With the onset of COVID, teachers at Vartan Gregorian began to take their students outside. They haven’t stopped. “It is used continuously, all day, two lessons at a time,” commented school principal Matthew Russo of the popularity of the court for activities such as science lessons, readings. quiet, reading aloud and having lunch every day. Space has become so well used, time permitting, that teachers, students and staff would like changes to continue for the long term.
Thanks to contributions from the school’s PTO, the late Vartan Gregorian (through a fund created through Brown University) and the generosity of South Kingstown vendor Stone Guys Masonry, this idea becomes reality. Last year, the school bought umbrellas and stools to make the space usable. This year, Stone Guys used local stone remains to reconstruct two stone walls in the courtyard and build a semi-circular wheelchair accessible walkway. “Now all the students will be able to use the space,” Russo commented. “This is the most important part of the project.
The yard has become a respite for students and teachers. “It’s a unique space,” Russo added. “It’s a worry-free environment. Children can remove their masks. The teachers love it. While the great oak tree fell years ago, his special home endures.
The Providence Preservation Society is hosting another virtual edition of its annual exploration of big ideas, the Providence Symposium, to be held November 8-18. This year’s theme is “Housing, where preservation meets the personal and the political”.
Housing and historic preservation go hand in hand. Some of the early efforts of the preservation movement protected the homes of prominent figures, and today’s preservation nonprofits are still widely associated with historic house markers and house tours. But as the United States faces a housing crisis, the Conservatives are also called upon to help inform broader housing solutions. Providence’s housing stock is one of the oldest in the country, with nearly 70 percent of available housing built before 1960. This means that any plan for the city’s equitable and sustainable future must make good use of its resources. pass.
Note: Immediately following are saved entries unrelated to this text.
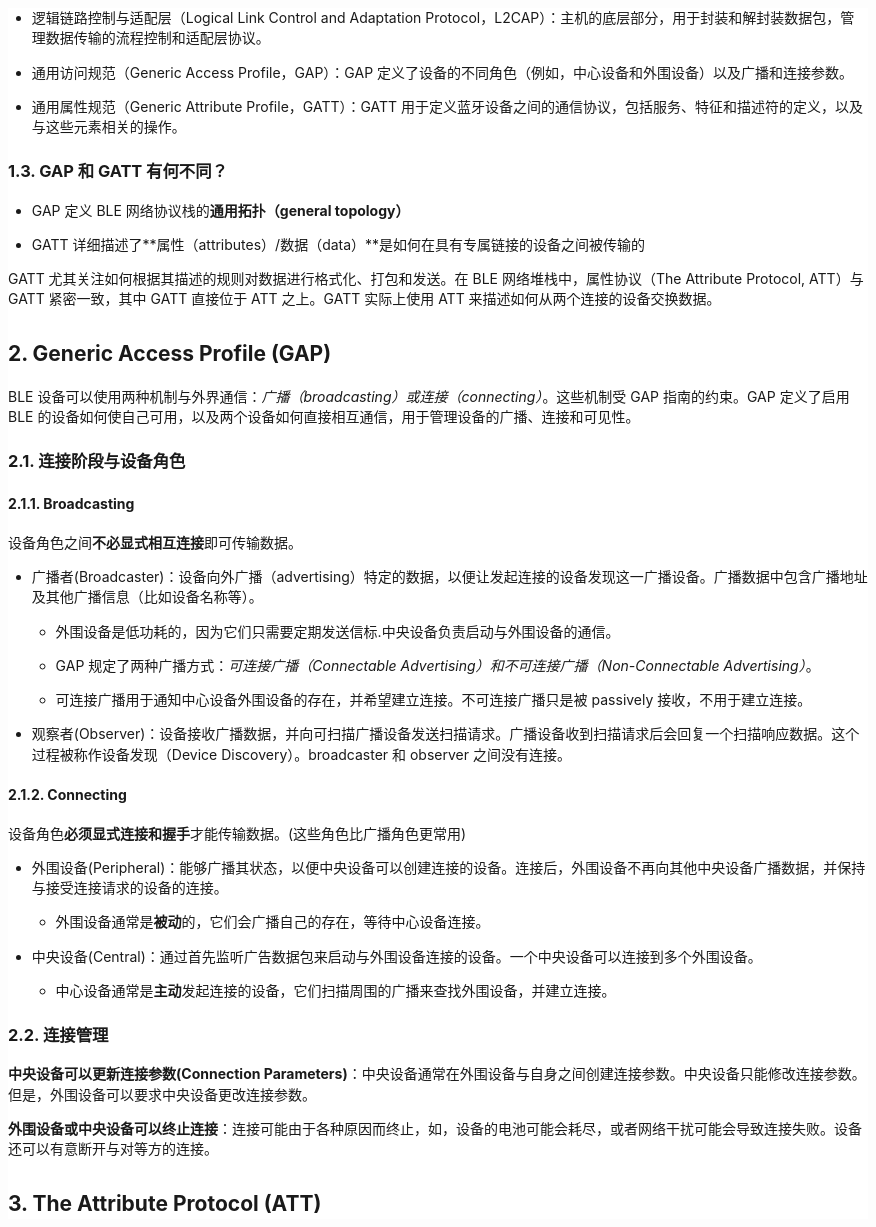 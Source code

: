 - 逻辑链路控制与适配层（Logical Link Control and Adaptation Protocol，L2CAP）：主机的底层部分，用于封装和解封装数据包，管理数据传输的流程控制和适配层协议。

- 通用访问规范（Generic Access Profile，GAP）：GAP 定义了设备的不同角色（例如，中心设备和外围设备）以及广播和连接参数。

- 通用属性规范（Generic Attribute Profile，GATT）：GATT 用于定义蓝牙设备之间的通信协议，包括服务、特征和描述符的定义，以及与这些元素相关的操作。

### 1.3. GAP 和 GATT 有何不同？

- GAP 定义 BLE 网络协议栈的**通用拓扑（general topology）**

- GATT 详细描述了**属性（attributes）/数据（data）**是如何在具有专属链接的设备之间被传输的

GATT 尤其关注如何根据其描述的规则对数据进行格式化、打包和发送。在 BLE 网络堆栈中，属性协议（The Attribute Protocol, ATT）与 GATT 紧密一致，其中 GATT 直接位于 ATT 之上。GATT 实际上使用 ATT 来描述如何从两个连接的设备交换数据。

## 2. Generic Access Profile (GAP)

BLE 设备可以使用两种机制与外界通信：*广播（broadcasting）*或*连接（connecting）*。这些机制受 GAP 指南的约束。GAP 定义了启用 BLE 的设备如何使自己可用，以及两个设备如何直接相互通信，用于管理设备的广播、连接和可见性。

### 2.1. 连接阶段与设备角色

#### 2.1.1. Broadcasting

设备角色之间**不必显式相互连接**即可传输数据。

- 广播者(Broadcaster)：设备向外广播（advertising）特定的数据，以便让发起连接的设备发现这一广播设备。广播数据中包含广播地址及其他广播信息（比如设备名称等）。

  - 外围设备是低功耗的，因为它们只需要定期发送信标.中央设备负责启动与外围设备的通信。

  - GAP 规定了两种广播方式：*可连接广播（Connectable Advertising）*和*不可连接广播（Non-Connectable Advertising）*。

  - 可连接广播用于通知中心设备外围设备的存在，并希望建立连接。不可连接广播只是被 passively 接收，不用于建立连接。

- 观察者(Observer)：设备接收广播数据，并向可扫描广播设备发送扫描请求。广播设备收到扫描请求后会回复一个扫描响应数据。这个过程被称作设备发现（Device Discovery）。broadcaster 和 observer 之间没有连接。

#### 2.1.2. Connecting

设备角色**必须显式连接和握手**才能传输数据。(这些角色比广播角色更常用)

- 外围设备(Peripheral)：能够广播其状态，以便中央设备可以创建连接的设备。连接后，外围设备不再向其他中央设备广播数据，并保持与接受连接请求的设备的连接。

  - 外围设备通常是**被动**的，它们会广播自己的存在，等待中心设备连接。

- 中央设备(Central)：通过首先监听广告数据包来启动与外围设备连接的设备。一个中央设备可以连接到多个外围设备。

  - 中心设备通常是**主动**发起连接的设备，它们扫描周围的广播来查找外围设备，并建立连接。

### 2.2. 连接管理

**中央设备可以更新连接参数(Connection Parameters)**：中央设备通常在外围设备与自身之间创建连接参数。中央设备只能修改连接参数。但是，外围设备可以要求中央设备更改连接参数。

**外围设备或中央设备可以终止连接**：连接可能由于各种原因而终止，如，设备的电池可能会耗尽，或者网络干扰可能会导致连接失败。设备还可以有意断开与对等方的连接。

## 3. The Attribute Protocol (ATT)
This year’s symposium explores housing in all its complexity. Housing (and access to it) is both intersectional and deeply intimate – there is nothing more personal than where we live and build our lives. And yet, it is also fundamentally political. Together, PPS and the community will explore both dimensions and examine ways in which preservation can be used to address the housing crisis in Providence and beyond. Tickets and timetable information available on PPSRI.org.
Don’t be surprised if you see an alien or robot roaming Federal Hill or the West End next year, as Westminster Street will be home to a Big Nazo Labs transformer station. The West Broadway neighborhood will soon be home to artist Erminio Pinque and his iconic creature factory Big Nazo Labs, which is building a new headquarters, reviewed by the WBNA Community Development Committee in 2019, between Dexter and Parade.
Big Nazo Labs shared the following project update in late September: “Construction is underway during Phase II of the project. The roof will be put in place in the coming weeks and the installation of a second floor and a mezzanine, stairs and a new slab on the first floor will begin thereafter. Creative approaches in construction were employed to meet the challenge of being so close to neighbors on three sides of the building. Despite the day-to-day activity limits, the project is progressing steadily. Everyone involved is delighted to contribute to the dynamic developments of the neighborhood! Visit the WBNA website to view photos of construction in progress and see more details on the project.